Алексей Николаевич всегда при жизни боялся смерти, когда же состояние его здоровья стало безнадежным, он до такой степени спокойно ожидал конца, что всякий не знающий его мог счесть это за рисовку. «Что ж, – говорил он мне, – пожил более полвека и довольно». Когда доктора приговорили его к смерти, я старался скрывать от него опасность его положения и уверять, что он еще поправится. «Полно говорить вздор, разве люди в моем положении поправляются?» Несмотря на тяжелое нравственное и физическое состояние его особенно пред концом, он не терял своего юмора. Более всего поводом к остротам служил его лакей <нрзб> Егор, у которого были 2 поговорки, которыми он, кстати и некстати, пересыпал свою речь, – «нет слов!» и «главное основание». «Вот, Алексей Николаевич, – говорил Егор, переворачивая брата, – главное основание у Вас ножки в ранах». – «Ах, Егор, какое же тут главное основание, нет слов, что у меня болят ноги, но главное основание не в них». Проводя бессонные ночи, Алексей Николаевич по свойственной ему деликатности стеснялся меня разбудить, и мне стоило много труда упросить его будить меня каждый раз, когда он страдал бессонницей, и тогда у нас шли бесконечные разговоры, воспоминания детства, рассказы о его жизни, причем все часто пересыпалось шутками и остротами, будто его не ожидает близкая смерть. Большое участие в нем принимал Великий князь Владимир Александрович. Еще в начале болезни Великий князь уступил ему квартиру в собственном доме, тогда еще брат мог ходить и переезд на новую квартиру его очень развлек, и у него появилась надежда на выздоровление, хотя ненадолго. На этой квартире он и скончался. popup_anything id=»16696″] Великий князь назвал его бессребреником, и действительно, хотя иногда и в давние времена он терпел недостатки, он не соглашался издать свои произведения. Не все стихотворения вышли при его жизни, повести же свои он так и не решился издать, и они вышли посмертным изданием. [2] Незадолго перед смертью покойник собирался написать большой исторический роман, но ему не суждено было <появиться> даже вчерне, [3] хотя он потратил много времени на чтение истории, 4 огромных тома были им прочитаны. Одной из последних рифм Алексея Николаевича была расписка в доме кого-то из знакомых: «На склоне бурных лет Апухтин Алексей». И последний ответ на приглашение кого-то из высокопоставленных людей, не знавших о его болезни и приславших просить его на вечер за день до смерти, ответил: «А я уже приобщился».
В тех книжках, которые Вас так интересуют, нет ничего идущего к делу. В одной запись его карточных долгов, в другой – несколько строк дневника во время его пребывания в Бадене, где тогда еще была рулетка, запись такого рода: ______ числа выехал за границу, думал о братьях, ______________________________ Баден-Баден проиграл 250 р.
проиграл 300 р.
проиграл 400 р.
проиграл 300 р.
проиграл 680 р.
Начинаю скучать по родным, да и пора возвращаться. [4]
Я с братом Николаем [5] служили вместе в военной службе в Западном крае, и Алексей Николаевич 2 раза приезжал к нам, второй раз прощаться при выступлении в поход во время Турецкой войны, но я думаю, описание нашей встречи и его посещение не имеют значение в данном деле.

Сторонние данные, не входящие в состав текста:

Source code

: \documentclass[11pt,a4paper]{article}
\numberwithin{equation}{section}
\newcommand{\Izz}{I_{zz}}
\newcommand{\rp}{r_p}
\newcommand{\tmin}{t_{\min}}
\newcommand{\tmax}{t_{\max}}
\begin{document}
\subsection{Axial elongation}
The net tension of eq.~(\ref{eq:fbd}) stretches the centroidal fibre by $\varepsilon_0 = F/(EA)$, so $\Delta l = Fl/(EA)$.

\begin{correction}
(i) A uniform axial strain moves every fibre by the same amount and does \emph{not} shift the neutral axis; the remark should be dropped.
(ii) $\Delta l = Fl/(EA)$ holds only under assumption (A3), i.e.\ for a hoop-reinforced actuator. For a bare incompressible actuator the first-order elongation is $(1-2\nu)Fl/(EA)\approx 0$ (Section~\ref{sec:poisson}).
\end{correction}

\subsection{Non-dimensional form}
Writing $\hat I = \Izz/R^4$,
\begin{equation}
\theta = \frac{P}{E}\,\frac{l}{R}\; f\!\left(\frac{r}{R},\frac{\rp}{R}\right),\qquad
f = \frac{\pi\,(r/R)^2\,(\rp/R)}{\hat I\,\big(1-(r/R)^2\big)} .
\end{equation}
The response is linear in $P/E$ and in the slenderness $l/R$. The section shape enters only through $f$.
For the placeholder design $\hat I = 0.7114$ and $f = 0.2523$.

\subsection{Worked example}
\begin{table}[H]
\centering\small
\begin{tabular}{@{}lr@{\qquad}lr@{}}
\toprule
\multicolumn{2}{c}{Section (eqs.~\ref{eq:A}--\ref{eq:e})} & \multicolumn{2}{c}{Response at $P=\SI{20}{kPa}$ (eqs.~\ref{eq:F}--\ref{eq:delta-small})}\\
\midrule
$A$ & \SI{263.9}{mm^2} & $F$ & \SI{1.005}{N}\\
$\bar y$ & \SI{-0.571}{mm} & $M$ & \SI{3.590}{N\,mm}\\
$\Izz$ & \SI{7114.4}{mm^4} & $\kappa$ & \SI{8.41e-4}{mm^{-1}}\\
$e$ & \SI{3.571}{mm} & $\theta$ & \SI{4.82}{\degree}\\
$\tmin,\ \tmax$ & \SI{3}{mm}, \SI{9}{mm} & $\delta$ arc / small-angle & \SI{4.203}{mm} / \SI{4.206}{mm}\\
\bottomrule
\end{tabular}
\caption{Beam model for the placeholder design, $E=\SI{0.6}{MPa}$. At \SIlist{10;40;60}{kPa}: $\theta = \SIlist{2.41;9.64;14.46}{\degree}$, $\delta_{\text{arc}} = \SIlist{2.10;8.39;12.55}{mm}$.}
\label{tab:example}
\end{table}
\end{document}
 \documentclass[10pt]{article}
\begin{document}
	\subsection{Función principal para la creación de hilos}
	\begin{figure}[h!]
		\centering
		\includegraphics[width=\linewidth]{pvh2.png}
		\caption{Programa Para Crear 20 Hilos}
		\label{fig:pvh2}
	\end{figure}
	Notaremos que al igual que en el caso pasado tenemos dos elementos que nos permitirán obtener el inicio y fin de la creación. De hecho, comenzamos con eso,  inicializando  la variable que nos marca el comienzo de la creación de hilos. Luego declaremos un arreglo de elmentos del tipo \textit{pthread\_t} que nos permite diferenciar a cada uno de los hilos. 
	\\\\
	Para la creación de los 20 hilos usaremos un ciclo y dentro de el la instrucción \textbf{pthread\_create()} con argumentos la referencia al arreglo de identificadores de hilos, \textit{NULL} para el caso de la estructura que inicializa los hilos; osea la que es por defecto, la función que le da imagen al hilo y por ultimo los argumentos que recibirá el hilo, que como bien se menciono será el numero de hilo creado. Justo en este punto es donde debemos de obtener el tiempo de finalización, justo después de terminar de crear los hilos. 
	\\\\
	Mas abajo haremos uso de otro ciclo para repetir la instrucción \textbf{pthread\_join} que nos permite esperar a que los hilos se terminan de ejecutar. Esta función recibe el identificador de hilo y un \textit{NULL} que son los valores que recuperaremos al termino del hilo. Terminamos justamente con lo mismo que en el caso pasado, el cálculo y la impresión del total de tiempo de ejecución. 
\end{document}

Вот, многоуважаемый Александр Владимирович, если такого рода непоследовательные воспоминания Вам пригодятся, сообщите откровенно, все, что припомню, напишу Вам. Какие из карточек Алексея Николаевича Вам прислать? Пишите по прежнему адресу, но, пожалуйста, заказными. Я получил Ваших 2 заказных и одно простое.
Глубоко уважающий Вас
В. Апухтин.
Инв. № 61404
№ 4
(1906 г.)
7 февраля
<…> Вы пишете, что желали бы приобресть библиотеку его, она полностью досталась мне, около 50 книг, многие с подписью авторов. Я не прочь уступить их Вам, потому что я вижу, как Вы дорожите его памятью. Если пожелаете, могу также уступить часть его вещей. А пока вкратце повторю сообщение воспоминания его детства.
Лет около 13 он написал пародию на стихотворение Фета, оканчивающееся словами: «Лучше же всех несравненный, единственный Фет!» [1] Эти стихи Карпов [2] без его ведома напечатал в Современнике, [3] чем Алексей Николаевич был поставлен в очень неловкое положение ко дню приезда к нам Фета с Тургеневым, приезжавших к нам на охоту. Фет, встретя нас, младших детей, обратился со словами: «Где ваш старший брат, я приехал надрать ему уши», и долго не могли разыскать Алек<сея> Николаевича, пока нашли со стихами: «Прости, прости поэт». [4] В юношеском возрасте он написал и напечатал 10 стихов в Современнике, из которых только 1 попал в общий сборник «Еще свежа твоя могила». В 60 годах, перед освобождением крестьян, он тоже был частью проникнут духом того времени и написал следующие стихи в числе <нрзб>: «Здравствуй, старое селенье / Я знавал тебя давно» <…> [5]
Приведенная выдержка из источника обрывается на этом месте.